In my last post, I promised another one soon about some of what I have been reading. Here it is.
I’ve had a Henry James jag, reading four of his twenty or so novels. Portrait of A Lady was my first read and my favourite. Isabel, its protagonist, wants to be an independent, free-thinking woman and to be good, by her own lights, which means authentic and real. Of course this is doomed in the long term. But how interesting for a protagonist of that time (pre WWI) in a book by a man to be so concerned with her own identity. This carries into The Wings of the Dove, about another independent, rich woman, this one ill.
The protagonist in The Ambassadors is male, though concerns with authentic identity, and an authorial focus on introspection rather than plot, remain. There is plenty of plot in all these books, but it is almost secondary to the characters’ thoughts about themselves, their motivations and their relationships. The same applies to The Spoils of Poynton, the fourth book of my James-jag. Of course, he is much studied and discussed in sophisticated ways I don’t even touch on here, and he writes beautiful sentences.
I think Julian Barnes’ The Sense of an Ending is a worthy winner of this year’s Man Booker Prize.
It’s a novel that deals with the complexities of memory, and how we reinvent and reinterpret our past actions. It’s beautifully written. I hadn’t read any Julian Barnes before and now I will.
Carol Birch’s Jamrach’s Menagerie was also short-listed for the Man Booker. It’s a good read, but harrowing in the gruesome details of harpoon-whaling and a long lost-at-sea stretch . Jaffy, in whose voice the story is told, is on the whaling ship as one of a small group of men seeking exotic animals for wealthy collectors in England at the time.
Michael Ondaatje’s The Cat’s Table is set largely at sea, and is written from the point of view of a young person, but those are the only similarities with Jamrach.
Three unaccompanied boys meet by being sat on a passenger ship’s most lowly dining table on a voyage from (then) Ceylon to England. The story is told by Michael, looking back. There are flashes forward to his later life, but the action of the story takes place on the ship. Great writing, great characterisations, great insights from the point of view of the young Michael.
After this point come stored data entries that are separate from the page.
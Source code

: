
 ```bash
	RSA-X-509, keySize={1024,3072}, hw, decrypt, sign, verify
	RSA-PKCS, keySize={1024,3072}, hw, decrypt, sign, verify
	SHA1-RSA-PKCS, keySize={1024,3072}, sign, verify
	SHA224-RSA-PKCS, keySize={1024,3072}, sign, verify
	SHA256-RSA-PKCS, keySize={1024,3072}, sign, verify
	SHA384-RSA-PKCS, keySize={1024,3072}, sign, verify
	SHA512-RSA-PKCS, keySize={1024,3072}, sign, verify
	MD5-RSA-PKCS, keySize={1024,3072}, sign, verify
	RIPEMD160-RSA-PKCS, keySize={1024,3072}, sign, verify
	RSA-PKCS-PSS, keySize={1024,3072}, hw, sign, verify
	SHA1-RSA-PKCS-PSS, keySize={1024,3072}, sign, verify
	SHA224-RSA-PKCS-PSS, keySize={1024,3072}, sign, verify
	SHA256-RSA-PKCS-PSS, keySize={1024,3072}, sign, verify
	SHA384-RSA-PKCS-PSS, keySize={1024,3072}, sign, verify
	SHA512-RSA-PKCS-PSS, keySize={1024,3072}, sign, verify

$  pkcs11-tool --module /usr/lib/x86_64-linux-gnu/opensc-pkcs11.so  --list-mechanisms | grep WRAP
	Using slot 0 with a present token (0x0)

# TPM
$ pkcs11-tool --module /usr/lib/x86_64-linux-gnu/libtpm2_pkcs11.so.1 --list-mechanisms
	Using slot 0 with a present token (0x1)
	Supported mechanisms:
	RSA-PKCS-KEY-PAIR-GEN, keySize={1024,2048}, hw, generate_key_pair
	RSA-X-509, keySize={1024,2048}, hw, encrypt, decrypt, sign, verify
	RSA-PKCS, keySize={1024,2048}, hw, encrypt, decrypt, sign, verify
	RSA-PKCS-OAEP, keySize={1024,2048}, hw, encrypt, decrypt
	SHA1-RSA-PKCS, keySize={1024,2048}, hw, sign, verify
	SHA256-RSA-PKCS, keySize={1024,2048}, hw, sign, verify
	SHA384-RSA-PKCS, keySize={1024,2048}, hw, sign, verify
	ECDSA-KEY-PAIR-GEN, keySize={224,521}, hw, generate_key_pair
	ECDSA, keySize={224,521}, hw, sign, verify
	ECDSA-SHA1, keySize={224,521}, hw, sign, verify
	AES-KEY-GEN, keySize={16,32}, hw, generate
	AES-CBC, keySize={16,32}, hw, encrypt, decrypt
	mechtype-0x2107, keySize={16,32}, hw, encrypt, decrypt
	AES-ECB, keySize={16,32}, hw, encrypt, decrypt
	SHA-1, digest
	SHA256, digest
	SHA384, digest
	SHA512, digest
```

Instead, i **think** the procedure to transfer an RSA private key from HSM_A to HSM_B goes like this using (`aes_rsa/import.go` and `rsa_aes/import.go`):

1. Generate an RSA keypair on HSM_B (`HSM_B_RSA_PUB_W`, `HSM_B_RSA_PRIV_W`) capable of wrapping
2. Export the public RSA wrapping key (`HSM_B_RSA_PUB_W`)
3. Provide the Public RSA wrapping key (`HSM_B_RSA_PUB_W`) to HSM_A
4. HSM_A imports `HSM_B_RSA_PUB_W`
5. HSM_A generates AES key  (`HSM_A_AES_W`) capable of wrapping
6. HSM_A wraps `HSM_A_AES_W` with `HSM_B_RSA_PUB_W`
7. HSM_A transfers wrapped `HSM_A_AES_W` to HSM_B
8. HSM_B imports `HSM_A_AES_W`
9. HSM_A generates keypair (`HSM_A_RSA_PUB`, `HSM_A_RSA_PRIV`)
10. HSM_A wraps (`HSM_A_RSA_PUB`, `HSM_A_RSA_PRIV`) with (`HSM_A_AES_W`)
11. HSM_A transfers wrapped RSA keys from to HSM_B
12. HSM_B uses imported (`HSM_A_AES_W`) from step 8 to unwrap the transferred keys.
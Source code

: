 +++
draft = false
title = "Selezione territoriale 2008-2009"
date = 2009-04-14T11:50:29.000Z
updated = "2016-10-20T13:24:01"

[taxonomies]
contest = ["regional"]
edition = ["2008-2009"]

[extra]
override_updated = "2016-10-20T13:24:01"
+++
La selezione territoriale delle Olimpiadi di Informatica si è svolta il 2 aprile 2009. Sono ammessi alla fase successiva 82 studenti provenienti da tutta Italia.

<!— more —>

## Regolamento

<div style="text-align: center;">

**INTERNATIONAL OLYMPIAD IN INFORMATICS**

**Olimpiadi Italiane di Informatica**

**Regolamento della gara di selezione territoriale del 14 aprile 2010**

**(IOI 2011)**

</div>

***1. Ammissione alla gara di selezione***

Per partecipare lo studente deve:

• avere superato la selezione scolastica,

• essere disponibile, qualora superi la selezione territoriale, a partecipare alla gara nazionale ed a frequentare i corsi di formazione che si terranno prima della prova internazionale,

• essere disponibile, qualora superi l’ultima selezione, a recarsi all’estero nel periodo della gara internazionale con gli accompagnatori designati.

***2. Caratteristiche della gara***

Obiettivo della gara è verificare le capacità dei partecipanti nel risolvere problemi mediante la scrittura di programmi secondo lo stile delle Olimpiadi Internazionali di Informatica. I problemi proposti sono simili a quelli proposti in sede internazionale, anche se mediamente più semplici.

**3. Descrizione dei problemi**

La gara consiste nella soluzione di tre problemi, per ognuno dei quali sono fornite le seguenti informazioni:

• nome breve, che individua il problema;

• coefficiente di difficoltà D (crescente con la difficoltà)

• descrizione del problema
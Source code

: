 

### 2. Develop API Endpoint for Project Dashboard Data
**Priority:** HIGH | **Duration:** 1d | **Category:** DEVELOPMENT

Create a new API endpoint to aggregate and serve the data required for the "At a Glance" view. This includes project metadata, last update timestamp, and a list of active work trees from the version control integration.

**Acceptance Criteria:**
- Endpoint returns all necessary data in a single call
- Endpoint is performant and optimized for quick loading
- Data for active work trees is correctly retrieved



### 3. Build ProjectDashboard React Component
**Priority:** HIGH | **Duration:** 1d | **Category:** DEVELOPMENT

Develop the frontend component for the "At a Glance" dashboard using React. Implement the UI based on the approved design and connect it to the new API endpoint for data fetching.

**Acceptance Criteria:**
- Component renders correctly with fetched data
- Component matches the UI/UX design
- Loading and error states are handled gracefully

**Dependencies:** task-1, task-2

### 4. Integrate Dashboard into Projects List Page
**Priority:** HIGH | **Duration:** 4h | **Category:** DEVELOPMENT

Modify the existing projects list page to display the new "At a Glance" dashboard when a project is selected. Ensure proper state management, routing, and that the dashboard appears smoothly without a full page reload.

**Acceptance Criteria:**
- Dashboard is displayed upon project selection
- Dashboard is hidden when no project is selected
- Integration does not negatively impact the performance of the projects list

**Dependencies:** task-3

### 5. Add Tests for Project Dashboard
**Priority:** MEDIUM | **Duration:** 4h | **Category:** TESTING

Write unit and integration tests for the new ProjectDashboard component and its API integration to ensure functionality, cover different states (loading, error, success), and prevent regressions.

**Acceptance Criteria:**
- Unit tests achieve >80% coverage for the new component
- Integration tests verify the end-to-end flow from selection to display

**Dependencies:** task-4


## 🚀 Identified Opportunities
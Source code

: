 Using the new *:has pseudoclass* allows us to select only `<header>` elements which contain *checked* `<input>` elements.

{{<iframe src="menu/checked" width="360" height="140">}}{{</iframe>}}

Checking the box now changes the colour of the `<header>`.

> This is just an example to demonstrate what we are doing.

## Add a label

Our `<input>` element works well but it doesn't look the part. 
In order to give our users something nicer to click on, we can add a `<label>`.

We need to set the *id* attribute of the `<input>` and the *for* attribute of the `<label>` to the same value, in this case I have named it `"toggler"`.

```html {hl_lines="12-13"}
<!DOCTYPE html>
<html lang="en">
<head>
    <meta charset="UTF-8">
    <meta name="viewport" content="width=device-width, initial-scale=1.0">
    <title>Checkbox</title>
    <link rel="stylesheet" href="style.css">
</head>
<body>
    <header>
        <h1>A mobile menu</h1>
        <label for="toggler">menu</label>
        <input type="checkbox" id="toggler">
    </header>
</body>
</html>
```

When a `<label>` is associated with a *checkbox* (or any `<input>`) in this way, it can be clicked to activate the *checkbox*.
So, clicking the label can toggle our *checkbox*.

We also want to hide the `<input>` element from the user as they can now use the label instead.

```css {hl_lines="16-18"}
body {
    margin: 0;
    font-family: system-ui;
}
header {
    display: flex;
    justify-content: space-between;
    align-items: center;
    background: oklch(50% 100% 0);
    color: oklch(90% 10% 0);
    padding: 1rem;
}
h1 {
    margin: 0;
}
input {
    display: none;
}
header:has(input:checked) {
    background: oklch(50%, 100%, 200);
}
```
My son lent me The Watchmen, a (mostly) graphic novel (is that the right word?) written by Alan Moorhead, with visuals by Dave Gibbons and John Higgins, first published by DC comics in 1986. This is satire at its best.
I had to concentrate hard to follow what was going on, but it was worth the effort. Graphic novels require a different kind of reading from straight text. I’m not sure what exactly that difference is, and have never read anything about it, but suspect it’s got something to do with paying as much attention to the images, and how they are arranged, as to the words.
I picked up Marilynne Robinson’s Absence of Mind because I so admire her novels. Absence of Mind consists of four essays in which she argues, more elegantly than I can say it, that “mind” (introspection, belief, self-consciousness and so on) is more than “brain”. It’s a dense and fascinating read. She argues for “…the odd privilege of existence as a coherent self, the ability to speak the word ‘I’ and mean by it a richly individual history of experience, perception and though.”
There is, she says, a human mind and consciousness that is more than can be described by closer and closer descriptions of the human brain. This is a fascinating book that I will read again.
Over the summer, I plan to read David Foster Wallace.